** Opening DATA EXTRACTS block **

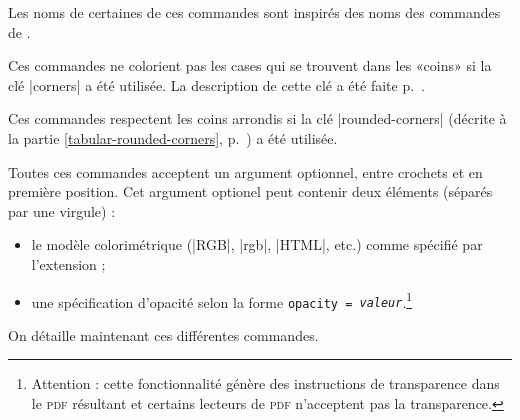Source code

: \documentclass[dvipsnames]{article}%
\begin{document}
Les noms de certaines de ces commandes sont inspirés des noms des commandes de .

\medskip
Ces commandes ne colorient pas les cases qui se trouvent dans les «coins» si la
clé |corners| a été utilisée. La description de cette clé a été faite
p.~\pageref{corners}.

\medskip
Ces commandes respectent les coins arrondis si la clé |rounded-corners| (décrite
à la partie \ref{tabular-rounded-corners}, p.~\pageref{tabular-rounded-corners})
a été utilisée.

\medskip
Toutes ces commandes acceptent un argument optionnel, entre crochets et en
première position. Cet argument optionel peut contenir deux éléments (séparés
par une virgule) :
\begin{itemize}
\item le modèle colorimétrique (|RGB|, |rgb|, |HTML|, etc.) comme spécifié par
l'extension  ;
\item {}
une spécification d'opacité selon la forme \texttt{opacity =
  \textsl{valeur}}.\footnote{Attention : cette fonctionnalité génère des instructions de
  transparence dans le \textsc{pdf} résultant et certains lecteurs de
  \textsc{pdf} n'acceptent pas la transparence.}
\end{itemize}


\medskip
On détaille maintenant ces différentes commandes.
\end{document}
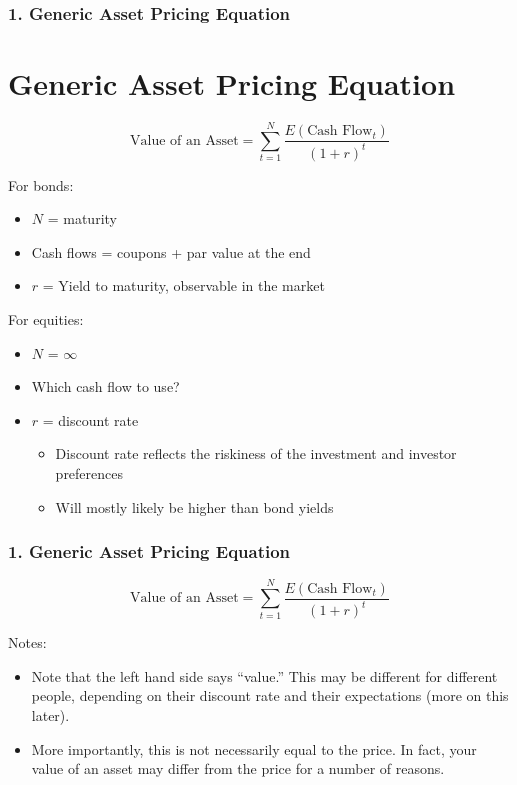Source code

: \documentclass{beamer}
\begin{document}
\begin{frame}[t]
    \frametitle{1. Generic Asset Pricing Equation}
    \section{Generic Asset Pricing Equation}

    $$
    \text{Value of an Asset} = \sum_{t=1}^{N} \frac{E(\text{Cash Flow}_t)}{(1+r)^t}
    $$

    For bonds:
    \begin{itemize}
        \item $N$ = maturity
        \item Cash flows = coupons + par value at the end
        \item $r$ = Yield to maturity, observable in the market
    \end{itemize}

    For equities:
    \begin{itemize}
        \item $N$ = $\infty$
        \item Which cash flow to use?
        \item $r$ = discount rate
        \begin{itemize}
            \item Discount rate reflects the riskiness of the investment and investor preferences
            \item Will mostly likely be higher than bond yields
        \end{itemize}
    \end{itemize}
\end{frame}

\begin{frame}[t]
    \frametitle{1. Generic Asset Pricing Equation}

    $$
    \text{Value of an Asset} = \sum_{t=1}^{N} \frac{E(\text{Cash Flow}_t)}{(1+r)^t}
    $$

    Notes:
    \begin{itemize}
        \item Note that the left hand side says “value.”   This may be different for different people, depending on their discount rate and their expectations (more on this later). 
        \item More importantly, this is not necessarily equal to the price.   In fact, your value of an asset may differ from the price for a number of reasons.
    \end{itemize}


\end{frame}
\end{document}
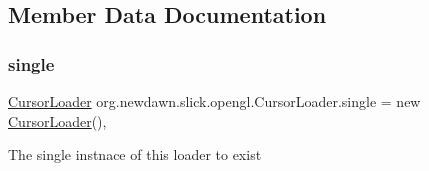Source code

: \subsection{Member Data Documentation}
\mbox{\label{classorg_1_1newdawn_1_1slick_1_1opengl_1_1_cursor_loader_a0550bb212ff0bdb84ff32b244360c40e}} 
\subsubsection{\texorpdfstring{single}{single}}
{\footnotesize\ttfamily \mbox{\hyperlink{classorg_1_1newdawn_1_1slick_1_1opengl_1_1_cursor_loader}{Cursor\+Loader}} org.\+newdawn.\+slick.\+opengl.\+Cursor\+Loader.\+single = new \mbox{\hyperlink{classorg_1_1newdawn_1_1slick_1_1opengl_1_1_cursor_loader}{Cursor\+Loader}}()\hspace{0.3cm}{\ttfamily [static]}, {\ttfamily [private]}}

The single instnace of this loader to exist 
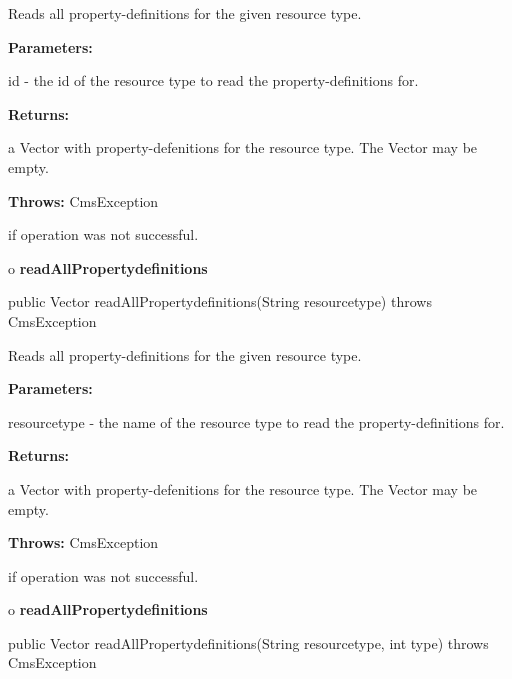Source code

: \begin{description}
\htmlDD Reads all property-definitions for the given resource type. 

\begin{description}
\item {\bf Parameters:}  

id - the id of the resource type to read the property-definitions for.  
\item {\bf Returns:}  

a Vector with property-defenitions for the resource type. The Vector may be
empty.  
\item {\bf Throws:} CmsException  

if operation was not successful.  
\end{description}

\end{description}

o {\bf readAllPropertydefinitions} 

\begin{PRE}
 public Vector readAllPropertydefinitions(String resourcetype) throws CmsException
\end{PRE}

\begin{description}
\htmlDD Reads all property-definitions for the given resource type. 

\begin{description}
\item {\bf Parameters:}  

resourcetype - the name of the resource type to read the property-definitions
for.  
\item {\bf Returns:}  

a Vector with property-defenitions for the resource type. The Vector may be
empty.  
\item {\bf Throws:} CmsException  

if operation was not successful.  
\end{description}

\end{description}

o {\bf readAllPropertydefinitions} 

\begin{PRE}
 public Vector readAllPropertydefinitions(String resourcetype,
                                          int type) throws CmsException
\end{PRE}


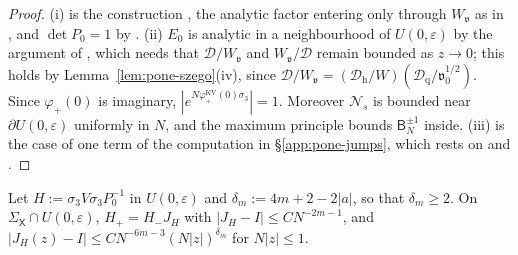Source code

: \begin{proof}
(i) is the construction \cite[(5.10)--(5.24)]{KV}, the analytic factor entering only through $W_{\mathfrak v}$ as in
\cite[\S4.1]{Van}, and $\det P_0=1$ by \cite[(4.53)]{Van}. (ii) $E_0$ is analytic in a neighbourhood of $U(0,\varepsilon)$ by the
argument of \cite[p.~19]{KV}, which needs that $\mathcal D/W_{\mathfrak v}$ and $W_{\mathfrak v}/\mathcal D$ remain bounded as $z\to0$; this holds by
Lemma~\ref{lem:pone-szego}(iv), since $\mathcal D/W_{\mathfrak v}=(\mathcal D_{\mathrm h}/W)(\mathcal D_{\mathrm q}/\mathfrak v_0^{1/2})$. Since $\varphi_+(0)$ is
imaginary, $|e^{N\varphi^{\mathrm{KV}}_+(0)\sigma_3}|=1$. Moreover $\mathcal N_s$ is bounded near $\partial U(0,\varepsilon)$ uniformly in $N$,
and the maximum principle bounds $\mathsf B_N^{\pm1}$ inside. (iii) is the case of one term of the computation in
\S\ref{app:pone-jumps}, which rests on \cite[(4.43)--(4.46)]{Van} and \cite[(5.26)]{KV}.
\end{proof}

\begin{lemma}\label{lem:pone-mismatch}
Let $H:=\sigma_3V\sigma_3P_0^{-1}$ in $U(0,\varepsilon)$ and $\delta_m:=4m+2-2|a|$, so that $\delta_m\ge2$. On
$\Sigma_{\mathsf X}\cap U(0,\varepsilon)$, $H_+=H_-J_H$ with $|J_H-I|\le CN^{-2m-1}$, and $|J_H(z)-I|\le CN^{-6m-3}(N|z|)^{\delta_m}$
for $N|z|\le1$.
\end{lemma}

** Closing DATA EXTRACTS block **

Print exactly the lines from the first line of the records above through the line containing "Ces commandes respectent", both included, and leave the pictures out.

Source code

: \documentclass[dvipsnames]{article}%
\begin{document}
Les noms de certaines de ces commandes sont inspirés des noms des commandes de .

\medskip
Ces commandes ne colorient pas les cases qui se trouvent dans les «coins» si la
clé |corners| a été utilisée. La description de cette clé a été faite
p.~\pageref{corners}.

\medskip
Ces commandes respectent les coins arrondis si la clé |rounded-corners| (décrite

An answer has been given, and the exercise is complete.